- The Washington Times - Sunday, November 1, 2015

Rep. Paul Ryan is a self-proclaimed budget wonk, with his dream job being chairman of the powerful House Ways and Means Committee.

But the Wisconsin Republican has ascended to be the speaker of the House, and former Speaker John A. Boehner says it’s all thanks to that old-time religion.

“First, I laid every ounce of Catholic guilt I could on him,” Mr. Boehner said during an interview on CNN’s “State of the Union.”

“You have no choice. This isn’t about what you want to do. It’s about what God wants you to do. And God has told me, he wants you to do this,” he told Mr. Ryan. “Oh, I pulled it all out.”

It paid off. Mr. Ryan was sworn in as the 54th speaker of the House on Thursday, the youngest in 150 years. At 45, he is a good two decades younger than his predecessor and is seen as a fresh face to liven up and help repair the fractured Republican Party.

With five interviews Sunday morning, Mr. Ryan has started to put together a plan for his speakership.

“I think the key here is we need to get Congress working like it was intended to by the founders, a bottom-up, consensus-driven process,” he said on “Fox News Sunday.”

This “bottom-up, consensus-driven process” has been pushed by the Freedom Caucus, a 40-member conservative group that instigated Mr. Boehner’s ouster and sabotaged Rep. Kevin McCarthy’s speakership bid, resulting in his withdrawal.

Mr. Ryan had to win over the key group to assume the speakership, and some Republicans are concerned that their new leader will be beholden to the Freedom Caucus lest they cause chaos like they did with Mr.

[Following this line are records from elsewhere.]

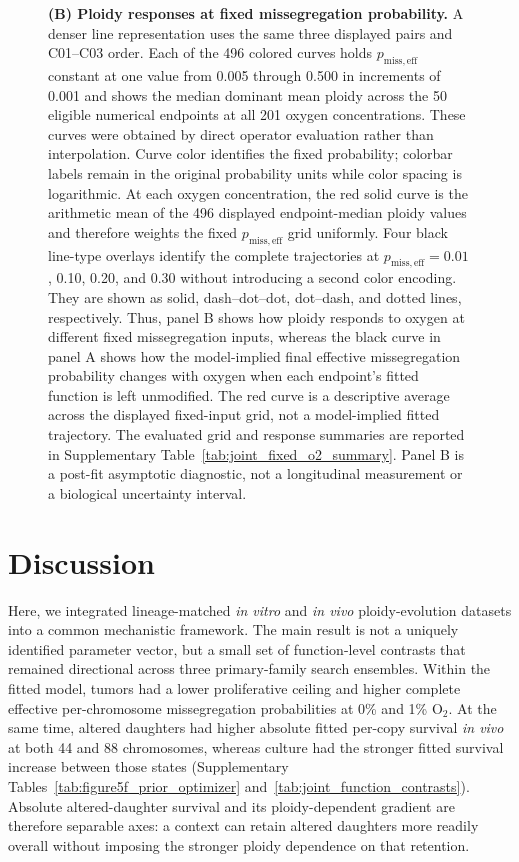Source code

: \documentclass[11pt]{article}
\begin{document}
\begin{figure}[!htbp]
{\textbf{(B) Ploidy responses at fixed missegregation probability.} A denser line representation uses the same three displayed pairs and C01--C03 order. Each of the 496 colored curves holds \(p_{\mathrm{miss,eff}}\) constant at one value from 0.005 through 0.500 in increments of 0.001 and shows the median dominant mean ploidy across the 50 eligible numerical endpoints at all 201 oxygen concentrations. These curves were obtained by direct operator evaluation rather than interpolation. Curve color identifies the fixed probability; colorbar labels remain in the original probability units while color spacing is logarithmic. At each oxygen concentration, the red solid curve is the arithmetic mean of the 496 displayed endpoint-median ploidy values and therefore weights the fixed \(p_{\mathrm{miss,eff}}\) grid uniformly. Four black line-type overlays identify the complete trajectories at \(p_{\mathrm{miss,eff}}=0.01\), 0.10, 0.20, and 0.30 without introducing a second color encoding. They are shown as solid, dash--dot--dot, dot--dash, and dotted lines, respectively. Thus, panel B shows how ploidy responds to oxygen at different fixed missegregation inputs, whereas the black curve in panel A shows how the model-implied final effective missegregation probability changes with oxygen when each endpoint's fitted function is left unmodified. The red curve is a descriptive average across the displayed fixed-input grid, not a model-implied fitted trajectory. The evaluated grid and response summaries are reported in Supplementary Table~\ref{tab:joint_fixed_o2_summary}. Panel B is a post-fit asymptotic diagnostic, not a longitudinal measurement or a biological uncertainty interval.}
\label{fig:iteration1-o2-linked-model-selection}
\end{figure}


\clearpage
\section*{Discussion}

Here, we integrated lineage-matched \textit{in vitro} and \textit{in vivo} ploidy-evolution datasets into a common mechanistic framework. The main result is not a uniquely identified parameter vector, but a small set of function-level contrasts that remained directional across three primary-family search ensembles. Within the fitted model, tumors had a lower proliferative ceiling and higher complete effective per-chromosome missegregation probabilities at 0\% and 1\% O$_2$. At the same time, altered daughters had higher absolute fitted per-copy survival \textit{in vivo} at both 44 and 88 chromosomes, whereas culture had the stronger fitted survival increase between those states (Supplementary Tables~\ref{tab:figure5f_prior_optimizer} and~\ref{tab:joint_function_contrasts}). Absolute altered-daughter survival and its ploidy-dependent gradient are therefore separable axes: a context can retain altered daughters more readily overall without imposing the stronger ploidy dependence on that retention.
\end{document}
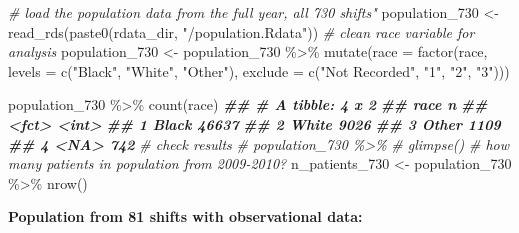 \documentclass[
]{article}
\newenvironment{Shaded}{\begin{snugshade}}{\end{snugshade}}
\newcommand{\AttributeTok}[1]{\textcolor[rgb]{0.77,0.63,0.00}{#1}}
\newcommand{\CommentTok}[1]{\textcolor[rgb]{0.56,0.35,0.01}{\textit{#1}}}
\newcommand{\DocumentationTok}[1]{\textcolor[rgb]{0.56,0.35,0.01}{\textbf{\textit{#1}}}}
\newcommand{\FunctionTok}[1]{\textcolor[rgb]{0.00,0.00,0.00}{#1}}
\newcommand{\NormalTok}[1]{#1}
\newcommand{\OtherTok}[1]{\textcolor[rgb]{0.56,0.35,0.01}{#1}}
\newcommand{\SpecialCharTok}[1]{\textcolor[rgb]{0.00,0.00,0.00}{#1}}
\newcommand{\StringTok}[1]{\textcolor[rgb]{0.31,0.60,0.02}{#1}}
\begin{document}
\begin{Shaded}
\begin{Highlighting}[]
\CommentTok{\# load the population data from the full year, all 730 shifts"}
\NormalTok{population\_730 }\OtherTok{\textless{}{-}} \FunctionTok{read\_rds}\NormalTok{(}\FunctionTok{paste0}\NormalTok{(rdata\_dir, }\StringTok{"/population.Rdata"}\NormalTok{))}
\CommentTok{\# clean race variable for analysis}
\NormalTok{population\_730 }\OtherTok{\textless{}{-}}\NormalTok{ population\_730 }\SpecialCharTok{\%\textgreater{}\%}
  \FunctionTok{mutate}\NormalTok{(}\AttributeTok{race =} \FunctionTok{factor}\NormalTok{(race,}
              \AttributeTok{levels =} \FunctionTok{c}\NormalTok{(}\StringTok{"Black"}\NormalTok{,}
                         \StringTok{"White"}\NormalTok{,}
                         \StringTok{"Other"}\NormalTok{),}
              \AttributeTok{exclude =} \FunctionTok{c}\NormalTok{(}\StringTok{"Not Recorded"}\NormalTok{, }\StringTok{"1"}\NormalTok{, }\StringTok{"2"}\NormalTok{, }\StringTok{"3"}\NormalTok{)))}

\NormalTok{population\_730 }\SpecialCharTok{\%\textgreater{}\%} 
    \FunctionTok{count}\NormalTok{(race)}
\DocumentationTok{\#\# \# A tibble: 4 x 2}
\DocumentationTok{\#\#   race      n}
\DocumentationTok{\#\#   \textless{}fct\textgreater{} \textless{}int\textgreater{}}
\DocumentationTok{\#\# 1 Black 46637}
\DocumentationTok{\#\# 2 White  9026}
\DocumentationTok{\#\# 3 Other  1109}
\DocumentationTok{\#\# 4 \textless{}NA\textgreater{}    742}
\CommentTok{\# check results}
\CommentTok{\# population\_730 \%\textgreater{}\% }
  \CommentTok{\# glimpse()}
\CommentTok{\# how many patients in population from 2009{-}2010?}
\NormalTok{n\_patients\_730 }\OtherTok{\textless{}{-}}\NormalTok{ population\_730 }\SpecialCharTok{\%\textgreater{}\%}
  \FunctionTok{nrow}\NormalTok{()}
\end{Highlighting}
\end{Shaded}

\textbf{Population from 81 shifts with observational data:}
\end{document}

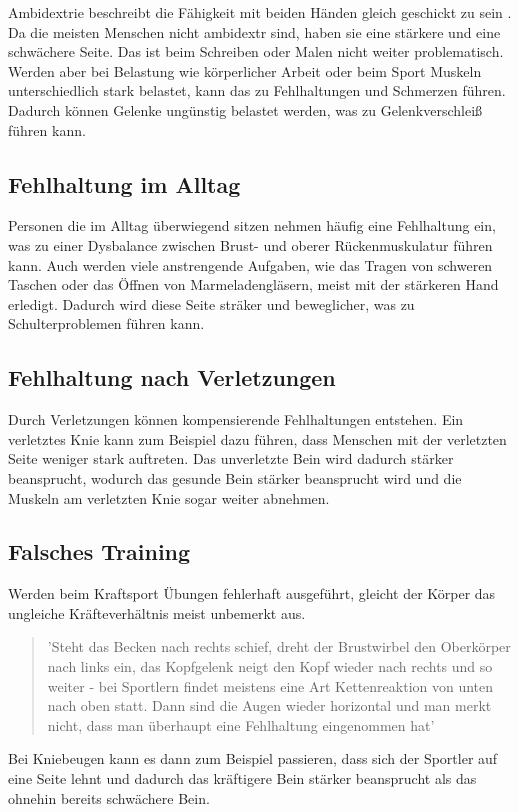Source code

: 
Ambidextrie beschreibt die Fähigkeit mit beiden Händen gleich geschickt zu sein \cite{wissen}. Da die meisten  Menschen nicht ambidextr sind, haben sie eine stärkere und eine schwächere Seite. Das ist beim Schreiben oder Malen nicht weiter problematisch. Werden aber bei Belastung wie körperlicher Arbeit oder beim Sport Muskeln unterschiedlich stark belastet, kann das zu Fehlhaltungen und Schmerzen führen. Dadurch können Gelenke ungünstig belastet werden, was zu Gelenkverschleiß führen kann.\\

 \subsection{Fehlhaltung im Alltag}
 Personen die im Alltag überwiegend sitzen nehmen häufig eine Fehlhaltung ein, was zu einer Dysbalance zwischen Brust- und oberer Rückenmuskulatur führen kann. Auch werden viele anstrengende Aufgaben, wie das Tragen von schweren Taschen oder das Öffnen von Marmeladengläsern, meist mit der stärkeren Hand erledigt. Dadurch wird diese Seite sträker und beweglicher, was zu Schulterproblemen führen kann.

 \subsection{Fehlhaltung nach Verletzungen}
 Durch Verletzungen können kompensierende Fehlhaltungen entstehen. Ein verletztes Knie kann zum Beispiel dazu führen, dass Menschen mit der verletzten Seite weniger stark auftreten. Das unverletzte Bein wird dadurch stärker beansprucht, wodurch das gesunde Bein stärker beansprucht wird und die Muskeln am verletzten Knie sogar weiter abnehmen.

 \subsection{Falsches Training}
Werden beim Kraftsport Übungen fehlerhaft ausgeführt, gleicht der Körper das ungleiche Kräfteverhältnis meist unbemerkt aus.

\begin{quote}
'Steht das Becken nach rechts schief, dreht der Brustwirbel den Oberkörper nach links ein, das Kopfgelenk neigt den Kopf wieder nach rechts und so weiter - bei Sportlern findet meistens eine Art Kettenreaktion von unten nach oben statt. Dann sind die Augen wieder horizontal und man merkt nicht, dass man überhaupt eine Fehlhaltung eingenommen hat' \cite{MensHealth}
\end{quote}
Bei Kniebeugen kann es dann zum Beispiel passieren, dass sich der Sportler auf eine Seite lehnt und dadurch das kräftigere Bein stärker beansprucht als das ohnehin bereits schwächere Bein. \\
\\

Boehner.

Mr. Ryan does not believe that will be the case. He intends to open the floor to discussion from all groups and points of view, he said.

“I think members were frustrated that they did not really have the opportunity to express their own views on the floor,” he said on CNN’s “State of the Union. “I think the legislative process has been too tightly controlled and has to be reopened up. I want members of Congress representing their constituents having the ability and the process to actually advance ideas.”

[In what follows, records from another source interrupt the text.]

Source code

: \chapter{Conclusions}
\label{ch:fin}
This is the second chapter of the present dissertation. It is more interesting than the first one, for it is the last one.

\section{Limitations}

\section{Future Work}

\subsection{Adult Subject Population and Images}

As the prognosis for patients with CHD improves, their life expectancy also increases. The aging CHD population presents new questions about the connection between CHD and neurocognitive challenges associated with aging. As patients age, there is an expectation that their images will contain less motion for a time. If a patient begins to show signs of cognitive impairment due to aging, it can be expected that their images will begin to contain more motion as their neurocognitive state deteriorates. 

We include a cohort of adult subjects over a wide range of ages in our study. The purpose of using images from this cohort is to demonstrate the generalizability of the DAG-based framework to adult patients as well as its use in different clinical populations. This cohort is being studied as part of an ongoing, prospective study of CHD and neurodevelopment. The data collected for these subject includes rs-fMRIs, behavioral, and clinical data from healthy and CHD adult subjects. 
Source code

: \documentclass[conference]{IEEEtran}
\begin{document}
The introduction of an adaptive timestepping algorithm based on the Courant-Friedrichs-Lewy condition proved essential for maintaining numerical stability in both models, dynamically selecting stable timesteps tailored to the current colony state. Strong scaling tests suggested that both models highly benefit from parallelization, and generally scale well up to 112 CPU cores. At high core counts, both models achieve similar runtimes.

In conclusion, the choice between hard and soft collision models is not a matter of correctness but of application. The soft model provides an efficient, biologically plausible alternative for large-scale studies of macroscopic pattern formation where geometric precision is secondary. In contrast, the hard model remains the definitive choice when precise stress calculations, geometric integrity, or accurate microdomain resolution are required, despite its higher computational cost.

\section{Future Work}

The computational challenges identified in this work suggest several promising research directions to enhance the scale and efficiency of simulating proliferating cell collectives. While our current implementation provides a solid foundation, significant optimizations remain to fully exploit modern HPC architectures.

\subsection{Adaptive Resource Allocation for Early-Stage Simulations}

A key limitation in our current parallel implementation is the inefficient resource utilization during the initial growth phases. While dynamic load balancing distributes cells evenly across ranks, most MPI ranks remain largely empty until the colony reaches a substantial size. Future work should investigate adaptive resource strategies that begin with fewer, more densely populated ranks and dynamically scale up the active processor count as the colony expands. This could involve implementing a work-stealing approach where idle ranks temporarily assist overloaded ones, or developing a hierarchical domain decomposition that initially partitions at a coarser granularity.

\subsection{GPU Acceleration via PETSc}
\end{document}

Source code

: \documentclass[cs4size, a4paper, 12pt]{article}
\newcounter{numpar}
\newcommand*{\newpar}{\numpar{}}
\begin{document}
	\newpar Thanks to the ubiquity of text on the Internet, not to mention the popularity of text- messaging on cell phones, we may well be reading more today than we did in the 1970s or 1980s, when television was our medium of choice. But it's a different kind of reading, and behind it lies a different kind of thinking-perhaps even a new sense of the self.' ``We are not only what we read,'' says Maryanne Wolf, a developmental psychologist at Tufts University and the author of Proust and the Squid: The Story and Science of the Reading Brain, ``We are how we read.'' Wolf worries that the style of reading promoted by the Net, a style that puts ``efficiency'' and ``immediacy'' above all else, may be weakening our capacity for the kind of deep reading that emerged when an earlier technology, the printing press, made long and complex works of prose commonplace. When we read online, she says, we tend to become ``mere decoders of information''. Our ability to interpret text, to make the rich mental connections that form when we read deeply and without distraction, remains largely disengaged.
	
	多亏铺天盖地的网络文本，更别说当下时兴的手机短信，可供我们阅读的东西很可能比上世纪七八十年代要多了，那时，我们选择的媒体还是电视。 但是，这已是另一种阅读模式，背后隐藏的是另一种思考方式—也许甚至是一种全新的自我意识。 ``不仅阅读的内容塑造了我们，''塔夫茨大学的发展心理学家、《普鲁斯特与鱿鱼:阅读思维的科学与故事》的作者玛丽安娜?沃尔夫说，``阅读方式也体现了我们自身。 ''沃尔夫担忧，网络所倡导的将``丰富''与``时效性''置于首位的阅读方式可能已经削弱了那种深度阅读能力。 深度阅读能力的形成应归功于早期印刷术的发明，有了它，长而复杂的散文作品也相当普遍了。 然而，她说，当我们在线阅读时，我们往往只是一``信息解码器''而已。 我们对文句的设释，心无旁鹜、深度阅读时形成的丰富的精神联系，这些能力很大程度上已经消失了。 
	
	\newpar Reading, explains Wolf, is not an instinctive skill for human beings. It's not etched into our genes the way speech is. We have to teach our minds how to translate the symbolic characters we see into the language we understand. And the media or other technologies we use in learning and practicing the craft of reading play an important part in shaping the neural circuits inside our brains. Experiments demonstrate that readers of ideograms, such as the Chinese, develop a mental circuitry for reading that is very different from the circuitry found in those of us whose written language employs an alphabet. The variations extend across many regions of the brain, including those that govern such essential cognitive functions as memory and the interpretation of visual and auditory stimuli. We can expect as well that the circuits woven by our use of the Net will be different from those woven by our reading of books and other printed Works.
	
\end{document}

He cited the big issues on which he hopes to focus such as the economy, poverty, defunding Planned Parenthood and repealing Obamacare. He also wants to introduce a simpler tax code.

One of his first big moves will be setting up a special committee to investigate Planned Parenthood, similar to the one Mr. Boehner formed to investigate the 2012 Benghazi terrorist attack that resulted in the deaths of four Americans, including the U.S. ambassador to Libya.

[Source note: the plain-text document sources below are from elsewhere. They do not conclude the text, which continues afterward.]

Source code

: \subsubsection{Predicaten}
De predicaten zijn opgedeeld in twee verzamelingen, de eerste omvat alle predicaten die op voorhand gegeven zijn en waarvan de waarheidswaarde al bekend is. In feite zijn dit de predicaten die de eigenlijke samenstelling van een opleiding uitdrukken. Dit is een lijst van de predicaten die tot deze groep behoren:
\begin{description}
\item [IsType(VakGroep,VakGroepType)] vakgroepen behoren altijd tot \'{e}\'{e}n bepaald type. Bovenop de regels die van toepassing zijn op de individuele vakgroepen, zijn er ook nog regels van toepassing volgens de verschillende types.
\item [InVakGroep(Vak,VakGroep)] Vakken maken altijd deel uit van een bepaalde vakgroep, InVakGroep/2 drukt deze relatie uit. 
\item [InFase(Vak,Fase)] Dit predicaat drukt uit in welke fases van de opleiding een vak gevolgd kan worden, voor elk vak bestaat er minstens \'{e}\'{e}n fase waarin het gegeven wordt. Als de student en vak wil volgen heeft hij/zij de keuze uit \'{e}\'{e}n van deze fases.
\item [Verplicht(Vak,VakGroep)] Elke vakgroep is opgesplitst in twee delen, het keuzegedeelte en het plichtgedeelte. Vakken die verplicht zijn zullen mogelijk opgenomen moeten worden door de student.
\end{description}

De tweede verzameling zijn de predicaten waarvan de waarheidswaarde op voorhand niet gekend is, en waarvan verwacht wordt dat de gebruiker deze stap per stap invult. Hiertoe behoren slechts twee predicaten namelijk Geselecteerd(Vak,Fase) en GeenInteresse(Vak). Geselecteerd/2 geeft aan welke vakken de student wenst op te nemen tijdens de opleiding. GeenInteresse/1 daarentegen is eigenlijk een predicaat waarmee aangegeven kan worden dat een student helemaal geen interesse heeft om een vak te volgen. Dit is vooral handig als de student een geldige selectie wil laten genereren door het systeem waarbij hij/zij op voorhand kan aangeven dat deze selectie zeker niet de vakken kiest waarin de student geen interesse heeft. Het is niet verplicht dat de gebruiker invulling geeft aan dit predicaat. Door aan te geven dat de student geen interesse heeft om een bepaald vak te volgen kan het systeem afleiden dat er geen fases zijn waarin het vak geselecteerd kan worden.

“I don’t think Planned Parenthood should get a red cent from the taxpayer,” Mr. Ryan said on CNN. “I believe we need to do our oversight. We’re just beginning to start a committee to investigate Planned Parenthood.”

Mr. Ryan also has worked hard on immigration reform, but a bill on that touchy subject does not look likely anytime soon in the deeply divided House. Although the Freedom Caucus insisted that Mr. Ryan not move any immigration reform legislation, he said Sunday that he is not avoiding it just for political reasons.

“This president tried to go around Congress to unilaterally write immigration law,” he said of President Obama’s executive orders. “So specifically, on this issue, you cannot trust this president on this issue. So, why would we want to pass legislation on a very divisive issue with a president we can’t trust on this issue?”

Mr. Ryan also wants to push welfare reform that will “move people from welfare to work, so that people can make the most of their lives.”

While he plans to shake up the House and its processes, some things will stay exactly the same. Mr. Ryan, a resident of Janesville, Wisconsin, who is known for his tendency to sleep in his office rather than rent an apartment in Washington, said he would continue to do so as speaker.

“I just work here. I don’t live here. So, I get up very early in the morning. I work out. I work until about 11:30 at night. I go to bed. And I do the same thing the next day,” he said on CNN.

“It actually makes me more efficient. I can actually get more work done by sleeping on a cot in my office. I have been doing it for at least a decade, and I’m going to keep doing it,” he said.